Entre las monedas más misteriosas de la historia, está sin duda la que circuló en Roma, allá por el siglo I después de Cristo (d.C.). Se llamaba spintria (en plural spintriae). Exhibía en una de sus caras, muy explícitamente dibujadas, escenas de actos sexuales, y en la otra, un aburrido número. Las cifras grabadas iban desde el I al XVI y estaban rodeadas por la “corona triunfal”, el adorno de ramas de laurel, que lucían las carrozas en los desfiles, para celebrar las campañas victoriosas del ejército imperial. La aleación utilizada, para amonedar estas tentadoras piezas numismáticas, era de cobre y zinc, materiales bien valuados para entonces.

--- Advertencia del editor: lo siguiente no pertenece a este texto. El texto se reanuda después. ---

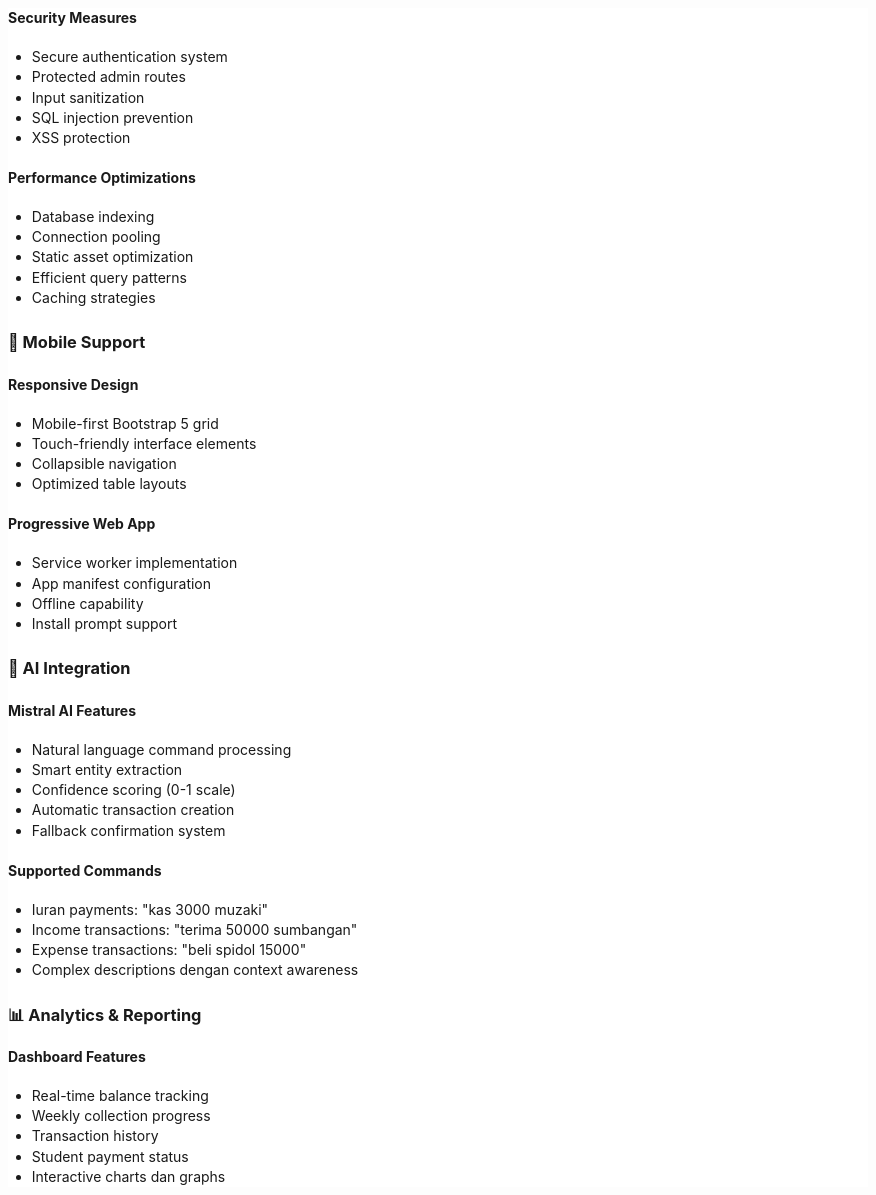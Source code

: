 #### Security Measures
- Secure authentication system
- Protected admin routes
- Input sanitization
- SQL injection prevention
- XSS protection

#### Performance Optimizations
- Database indexing
- Connection pooling
- Static asset optimization
- Efficient query patterns
- Caching strategies

### 📱 Mobile Support

#### Responsive Design
- Mobile-first Bootstrap 5 grid
- Touch-friendly interface elements
- Collapsible navigation
- Optimized table layouts

#### Progressive Web App
- Service worker implementation
- App manifest configuration
- Offline capability
- Install prompt support

### 🤖 AI Integration

#### Mistral AI Features
- Natural language command processing
- Smart entity extraction
- Confidence scoring (0-1 scale)
- Automatic transaction creation
- Fallback confirmation system

#### Supported Commands
- Iuran payments: "kas 3000 muzaki"
- Income transactions: "terima 50000 sumbangan"
- Expense transactions: "beli spidol 15000"
- Complex descriptions dengan context awareness

### 📊 Analytics & Reporting

#### Dashboard Features
- Real-time balance tracking
- Weekly collection progress
- Transaction history
- Student payment status
- Interactive charts dan graphs
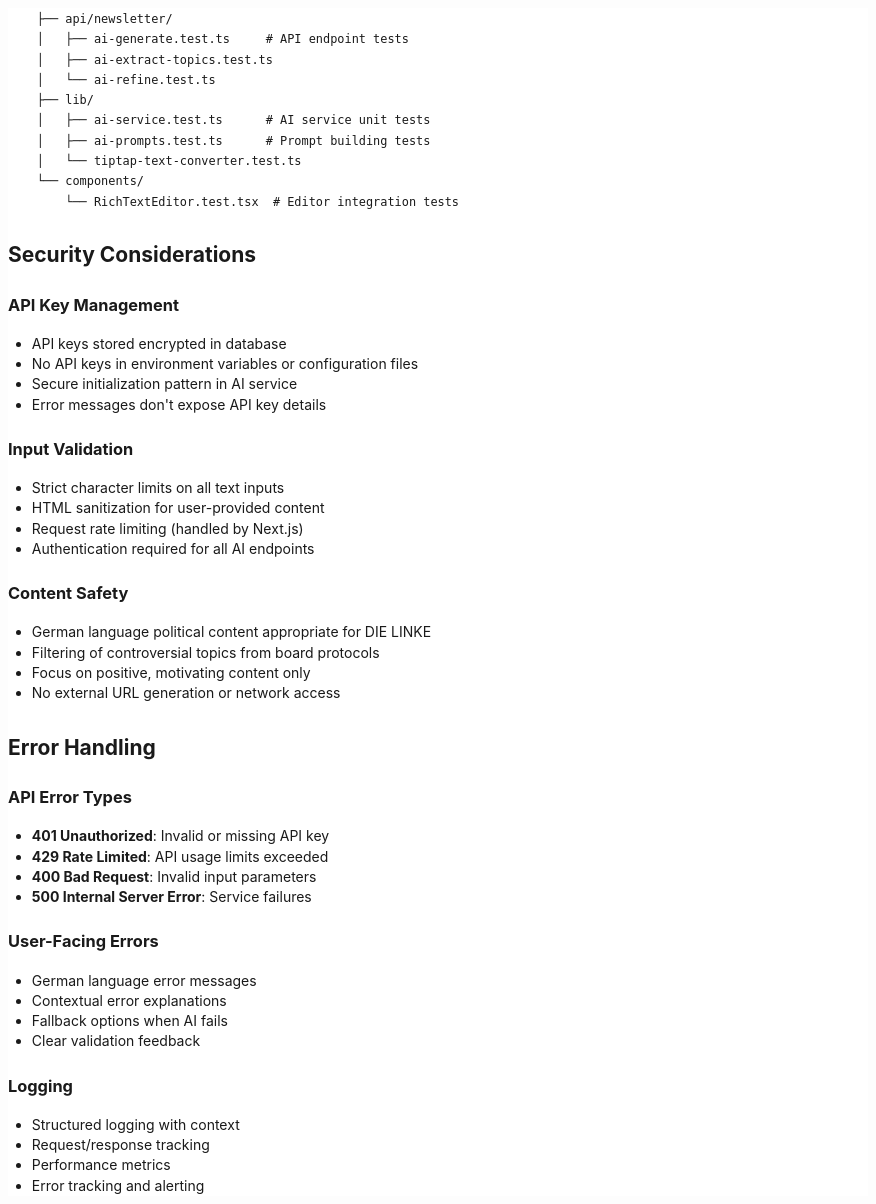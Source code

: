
 ```
    ├── api/newsletter/
    │   ├── ai-generate.test.ts     # API endpoint tests
    │   ├── ai-extract-topics.test.ts
    │   └── ai-refine.test.ts
    ├── lib/
    │   ├── ai-service.test.ts      # AI service unit tests
    │   ├── ai-prompts.test.ts      # Prompt building tests
    │   └── tiptap-text-converter.test.ts
    └── components/
        └── RichTextEditor.test.tsx  # Editor integration tests
```

## Security Considerations

### API Key Management
- API keys stored encrypted in database
- No API keys in environment variables or configuration files
- Secure initialization pattern in AI service
- Error messages don't expose API key details

### Input Validation
- Strict character limits on all text inputs
- HTML sanitization for user-provided content
- Request rate limiting (handled by Next.js)
- Authentication required for all AI endpoints

### Content Safety
- German language political content appropriate for DIE LINKE
- Filtering of controversial topics from board protocols
- Focus on positive, motivating content only
- No external URL generation or network access

## Error Handling

### API Error Types
- **401 Unauthorized**: Invalid or missing API key
- **429 Rate Limited**: API usage limits exceeded  
- **400 Bad Request**: Invalid input parameters
- **500 Internal Server Error**: Service failures

### User-Facing Errors
- German language error messages
- Contextual error explanations
- Fallback options when AI fails
- Clear validation feedback

### Logging
- Structured logging with context
- Request/response tracking
- Performance metrics
- Error tracking and alerting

Su emisión fue fugaz y su circulación limitada

Debemos agradecer su creación a la lujuria del emperador Tiberio (reinó entre el 14 y el 37 d.C.). Si Nerón y Calígula son famosos por sus vicios, Tiberio no les va a la zaga. Sin tanta publicidad y sin muchas películas sobre su vida, el sucesor del gran Augusto, dio de qué hablar. Sus gustos retorcidos iban desde la pederastia (hacía a bebes lactantes estimular su miembro), hasta el voyeurismo (disfrutaba viendo a parejas, o tríos, de “expertos” teniendo sexo en acrobáticas posiciones). Nada que proporcionara placer a la carne era despreciado por el Emperador, en su paraíso privado, la isla de Capri.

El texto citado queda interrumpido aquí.